Conference: Wednesday 23 May – Thursday 24 May 2018
Campden BRI, Chipping Campden, Gloucestershire, GL55 6LD, UK



Day 1


08:30 Registration and arrival refreshments


09:15 Welcome and housekeeping
Gary Tucker, Campden BRI


09:25 Chairman’s introduction
Neil Carr, DSM


Session 1: keynote talks


09:35 Rising to the challenge: understanding bubbles in bakery products
Grant Campbell, University of Huddersfield


10:10 Creating a new brand in baking
Leo Campbell, Modern Baker


10:45 Refreshment break and opportunity to view the exhibits


Session 2: ingredients - structure and texture


11:15 Sustainable, surfactant-free foam stabilisers
Joanne Gould, University of Nottingham


11:50 Ingredient functionality for bread products
Jenni Bradbeer, Campden BRI


12:25 What’s new from the sponsors?


12:45 Lunch, opportunity to view exhibits and go on site tours.

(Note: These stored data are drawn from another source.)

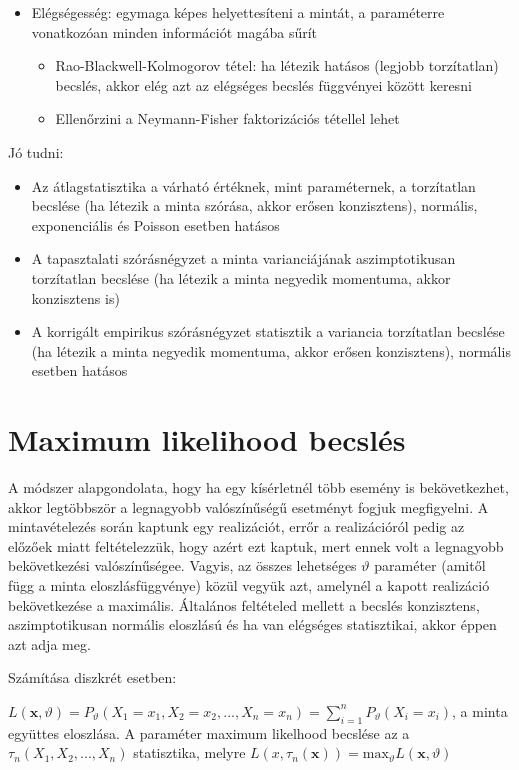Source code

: \begin{itemize}
\item Elégségesség: egymaga képes helyettesíteni a mintát, a paraméterre vonatkozóan minden információt magába sűrít
	\begin{itemize}
	\item Rao-Blackwell-Kolmogorov tétel: ha létezik hatásos (legjobb torzítatlan) becslés, akkor elég azt az elégséges becslés függvényei között keresni
	\item Ellenőrzini a Neymann-Fisher faktorizációs tétellel lehet
	\end{itemize}
\end{itemize}

Jó tudni:
\begin{itemize}
\item Az átlagstatisztika a várható értéknek, mint paraméternek, a torzítatlan becslése (ha létezik a minta szórása, akkor erősen konzisztens), normális, exponenciális és Poisson esetben hatásos
\item A tapasztalati szórásnégyzet a minta varianciájának aszimptotikusan torzítatlan becslése (ha létezik a minta negyedik momentuma, akkor konzisztens is)
\item A korrigált empirikus szórásnégyzet statisztik a variancia torzítatlan becslése (ha létezik a minta negyedik momentuma, akkor erősen konzisztens), normális esetben hatásos
\end{itemize}

\section{Maximum likelihood becslés}

A módszer alapgondolata, hogy ha egy kísérletnél több esemény is bekövetkezhet, akkor legtöbbször a legnagyobb valószínűségű esetményt fogjuk megfigyelni. A mintavételezés során kaptunk egy realizációt, errőr a realizációról pedig az előzőek miatt feltételezzük, hogy azért ezt kaptuk, mert ennek volt a legnagyobb bekövetkezési valószínűségee. Vagyis, az összes lehetséges $\vartheta$ paraméter (amitől függ a minta eloszlásfüggvénye) közül vegyük azt, amelynél a kapott realizáció bekövetkezése a maximális. Általános feltételed mellett a becslés konzisztens, aszimptotikusan normális eloszlású és ha van elégséges statisztikai, akkor éppen azt adja meg.

Számítása diszkrét esetben:

$
L(\mathbf{x}, \vartheta) = P_\vartheta(X_1=x_1, X_2 = x_2, ..., X_n=x_n) = \sum_{i=1}^nP_\vartheta(X_i=x_i)$, a minta együttes eloszlása. A paraméter maximum likelhood becslése az a $\tau_n(X_1,X_2, ..., X_n)$ statisztika, melyre $L(x, \tau_n(\mathbf{x})) = \text{max}_\vartheta L(\mathbf{x}, \vartheta)
$

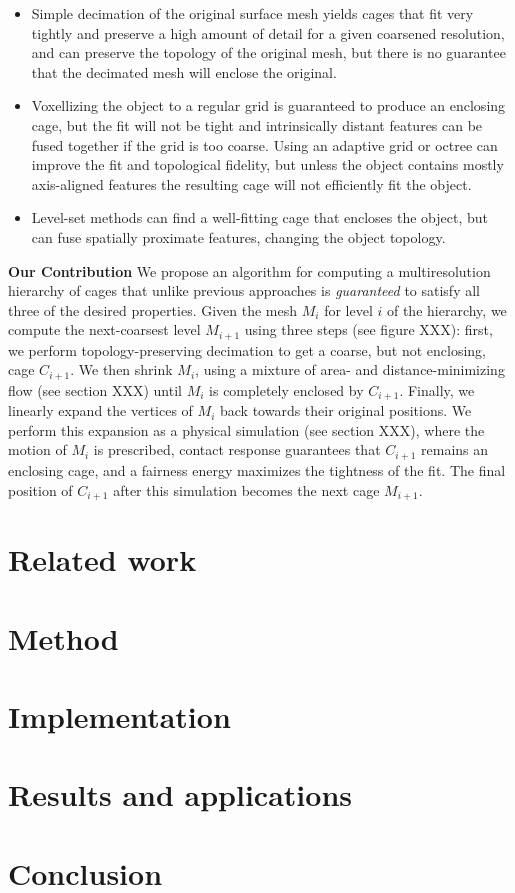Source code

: \documentclass{acmtog}
\begin{document}
\begin{itemize}
\item Simple decimation of the original surface mesh yields cages that fit very tightly and preserve a high amount of detail for a given coarsened resolution, and can preserve the topology of the original mesh, but there is no guarantee that the decimated mesh will enclose the original.
\item Voxellizing the object to a regular grid is guaranteed to produce an enclosing cage, but the fit will not be tight and intrinsically distant features can be fused together if the grid is too coarse. Using an adaptive grid or octree can improve the fit and topological fidelity, but unless the object contains mostly axis-aligned features the resulting cage will not efficiently fit the object.
\item Level-set methods can find a well-fitting cage that encloses the object, but can fuse spatially proximate features, changing the object topology.
\end{itemize}

\noindent\textbf{Our Contribution} We propose an algorithm for computing a multiresolution hierarchy of cages that unlike previous approaches is \emph{guaranteed} to satisfy all three of the desired properties. Given the mesh $M_i$ for level $i$ of the hierarchy, we compute the next-coarsest level $M_{i+1}$ using three steps (see figure XXX): first, we perform topology-preserving decimation to get a coarse, but not enclosing, cage $C_{i+1}$. We then shrink $M_i$, using a mixture of area- and distance-minimizing flow (see section XXX) until $M_i$ is completely enclosed by $C_{i+1}$. Finally, we linearly expand the vertices of $M_i$ back towards their original positions. We perform this expansion as a physical simulation (see section XXX), where the motion of $M_i$ is prescribed, contact response guarantees that $C_{i+1}$ remains an enclosing cage, and a fairness energy maximizes the tightness of the fit. The final position of $C_{i+1}$ after this simulation becomes the next cage $M_{i+1}$.

\section{Related work}
\label{sec:related}

\section{Method}
\label{sec:method}

\section{Implementation}
\label{sec:implementation}

\section{Results and applications}
\label{sec:results}

\section{Conclusion}
\label{sec:colnclusion}

\begin{acks}
\end{acks}





\end{document}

Session 3: ingredients - reducing sugar in cakes


14:00 Oleogels: a novel functional ingredient for healthier cakes
Vincenzo di Bari, University of Nottingham


14:35 New raising agents for low sugar cakes
Dan Brown, Kudos Blends


15:10 Refreshment break and opportunity to view the exhibits


Session 4: ingredients - flavour


15:40 Sensory characteristics of crusty bread and sandwich bread
Camille Dupuy, Lesaffre, France


16:15 Baked goods with a strong character and declaration friendly ingredients
Markus Hombach, Ireks, Germany


16:50 Close of day



Conference dinner


Conference dinner at the Pudding Club, Mickleton - sponsored by Burford Bakery Solutions


19:00 Drinks reception


19:30 Conference dinner



Day 2


08:30 Arrival refreshments


08:40 Chairman’s introduction
Paul Turner, Dupont


Session 5: processing - flour and dough


08:50 Grain processing using the Revtech
Martin Mitzkat, Revtech, France


09:25 Dry heat treatment of flour for the production of high ratio cakes
Silvia Keppler, UC Davis, USA


10:00 Humidity control in bread coolers and provers
Stephen Larkin, Sealpump Engineering Ltd


10:35 Refreshment break and opportunity to network and view exhibits


Session 6: processing - bread


11:05 Vitamin D generation in bread using UV
Matz Bengtson, Viasolde Solution AB, Sweden


11:40 Reducing waste in bread roll plants by application of novel technologies
Kylee Goode, University of Birmingham


12:15 The potential of enzymes for freshness and flavour generation in baked goods
Frank Rittig, Novozymes


12:50 Closing remarks


13:00 A buffet lunch will be available and last opportunity to view exhibits


14:00 Close



Due to circumstances beyond our control, alterations to the timing and content of this conference may become necessary. We therefore reserve the right to modify this event programme


Please note that copies of the presentations will not be available on the day but will be emailed within a few days of the event as an electronic download in PDF format.